RBI Intervenes to Prevent Rupee Crash
The Reserve Bank of India (RBI) has been accused of intervening in the currency markets. State-run banks reportedly dumped billions of US dollars to stabilize the rupee. Reuters confirmed these actions, citing traders who observed deliberate moves to cap the rupee’s fall. Reports suggest India intervened at least three times in 2024 and twice in 2025 to protect its currency.
A senior trader stated that the RBI allowed the USD/INR exchange rate to rise until bids thinned. Afterward, the central bank stepped in to control the increase. These measures indicate India’s heightened focus on preventing further depreciation of the rupee.
Impact of US Dollar Strength on Indian Economy
The rising strength of the US dollar has placed additional strain on India’s economy. A stronger dollar increases the cost of imports and exports. This drives up prices for businesses and consumers. Rising trade costs could lead to inflation, impacting essential goods and services. Citizens may face increased financial burdens, potentially sparking public discontent.
India, as a BRICS member, is particularly concerned about market disruptions caused by a stronger dollar. Other BRICS nations, including Russia and Brazil, are also experiencing similar challenges. The DXY index, which tracks the performance of the US dollar, recently breached the 110 mark. This highlights the dollar’s growing dominance in global trade and currency markets.
India’s Strategy to Mitigate Currency Risks
India’s government remains committed to limiting the rupee’s volatility. The RBI’s actions to dump US dollars signal a calculated approach to stabilize the currency. These measures aim to protect India’s imports, exports, and overall economic stability.
Analysts suggest India is pursuing de-dollarization strategies to reduce dependence on the US dollar. Other BRICS members, such as Russia and Myanmar, have already initiated local currency trade agreements. India may explore similar initiatives to strengthen the rupee and reduce vulnerability to dollar fluctuations.
BRICS and the Push for Economic Resilience
BRICS nations are exploring collaborative efforts to counter the US dollar’s dominance. While India faces immediate challenges, the broader BRICS agenda includes creating alternatives to dollar-based trade.
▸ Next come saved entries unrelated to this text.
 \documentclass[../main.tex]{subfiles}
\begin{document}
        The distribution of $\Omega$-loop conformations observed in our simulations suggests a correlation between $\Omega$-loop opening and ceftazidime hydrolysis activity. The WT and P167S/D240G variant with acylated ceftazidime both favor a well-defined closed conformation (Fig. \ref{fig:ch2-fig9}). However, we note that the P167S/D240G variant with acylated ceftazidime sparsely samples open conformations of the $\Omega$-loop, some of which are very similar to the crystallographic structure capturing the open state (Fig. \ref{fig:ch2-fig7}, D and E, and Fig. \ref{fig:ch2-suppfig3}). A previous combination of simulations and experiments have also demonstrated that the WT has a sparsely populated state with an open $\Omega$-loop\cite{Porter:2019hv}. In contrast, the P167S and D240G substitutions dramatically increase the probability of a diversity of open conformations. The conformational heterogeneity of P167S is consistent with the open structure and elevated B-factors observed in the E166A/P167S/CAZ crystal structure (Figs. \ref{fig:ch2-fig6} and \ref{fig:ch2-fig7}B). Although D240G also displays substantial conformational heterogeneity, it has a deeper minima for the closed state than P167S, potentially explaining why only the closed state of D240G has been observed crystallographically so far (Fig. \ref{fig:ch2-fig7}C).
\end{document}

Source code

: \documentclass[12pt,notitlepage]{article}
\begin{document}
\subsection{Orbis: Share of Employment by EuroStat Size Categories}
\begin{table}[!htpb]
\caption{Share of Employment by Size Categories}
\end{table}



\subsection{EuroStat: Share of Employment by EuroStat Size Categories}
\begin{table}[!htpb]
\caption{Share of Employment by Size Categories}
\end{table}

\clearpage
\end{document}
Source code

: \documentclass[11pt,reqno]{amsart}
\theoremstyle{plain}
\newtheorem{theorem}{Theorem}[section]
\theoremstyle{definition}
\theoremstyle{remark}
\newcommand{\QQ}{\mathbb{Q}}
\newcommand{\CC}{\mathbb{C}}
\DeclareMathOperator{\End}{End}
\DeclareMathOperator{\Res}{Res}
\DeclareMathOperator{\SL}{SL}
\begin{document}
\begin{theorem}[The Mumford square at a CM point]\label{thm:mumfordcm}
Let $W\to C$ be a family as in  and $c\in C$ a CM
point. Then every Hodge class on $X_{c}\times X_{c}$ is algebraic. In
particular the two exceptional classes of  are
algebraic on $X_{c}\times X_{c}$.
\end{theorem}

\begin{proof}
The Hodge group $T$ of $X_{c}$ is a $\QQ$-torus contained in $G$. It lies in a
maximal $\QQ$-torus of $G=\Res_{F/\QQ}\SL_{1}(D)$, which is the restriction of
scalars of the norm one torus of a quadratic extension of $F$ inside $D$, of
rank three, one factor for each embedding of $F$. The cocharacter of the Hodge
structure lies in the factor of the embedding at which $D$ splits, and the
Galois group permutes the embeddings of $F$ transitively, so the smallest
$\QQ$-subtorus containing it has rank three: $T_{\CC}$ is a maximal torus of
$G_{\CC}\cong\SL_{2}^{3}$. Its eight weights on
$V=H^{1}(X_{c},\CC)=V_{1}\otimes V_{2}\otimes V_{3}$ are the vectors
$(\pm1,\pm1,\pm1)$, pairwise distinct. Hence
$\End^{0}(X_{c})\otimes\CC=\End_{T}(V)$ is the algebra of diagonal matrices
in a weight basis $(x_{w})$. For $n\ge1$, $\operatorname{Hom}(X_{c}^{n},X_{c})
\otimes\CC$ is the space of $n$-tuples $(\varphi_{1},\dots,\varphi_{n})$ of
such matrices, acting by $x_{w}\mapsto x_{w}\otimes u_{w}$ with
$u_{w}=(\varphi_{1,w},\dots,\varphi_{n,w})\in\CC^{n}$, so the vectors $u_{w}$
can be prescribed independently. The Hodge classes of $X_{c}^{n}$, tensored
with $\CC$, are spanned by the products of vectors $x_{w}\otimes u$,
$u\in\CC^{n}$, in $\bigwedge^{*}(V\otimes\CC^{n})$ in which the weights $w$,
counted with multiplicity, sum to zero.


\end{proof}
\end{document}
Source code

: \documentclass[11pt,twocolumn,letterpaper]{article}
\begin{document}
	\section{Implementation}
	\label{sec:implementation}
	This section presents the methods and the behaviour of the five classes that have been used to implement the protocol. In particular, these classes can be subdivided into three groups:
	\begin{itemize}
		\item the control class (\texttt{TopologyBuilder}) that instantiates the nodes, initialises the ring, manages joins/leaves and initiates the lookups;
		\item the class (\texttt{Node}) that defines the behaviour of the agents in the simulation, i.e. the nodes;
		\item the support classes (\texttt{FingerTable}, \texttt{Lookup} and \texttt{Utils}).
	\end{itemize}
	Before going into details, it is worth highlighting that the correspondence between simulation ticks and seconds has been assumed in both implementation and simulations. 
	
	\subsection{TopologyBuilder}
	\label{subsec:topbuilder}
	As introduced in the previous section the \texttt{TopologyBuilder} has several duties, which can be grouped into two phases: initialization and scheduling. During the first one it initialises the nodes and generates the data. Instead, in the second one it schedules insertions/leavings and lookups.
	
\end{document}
This aligns with global trends toward de-dollarization and economic diversification.
India’s efforts to stabilize the rupee reflect broader concerns among emerging economies. The rising dollar impacts not only domestic markets but also global financial systems. India’s actions within BRICS may play a crucial role in shaping the future of international currency systems.
The coming months will test India’s ability to manage economic pressures and maintain stability in its currency markets. With BRICS nations pursuing collective strategies, the global financial landscape could witness significant shifts.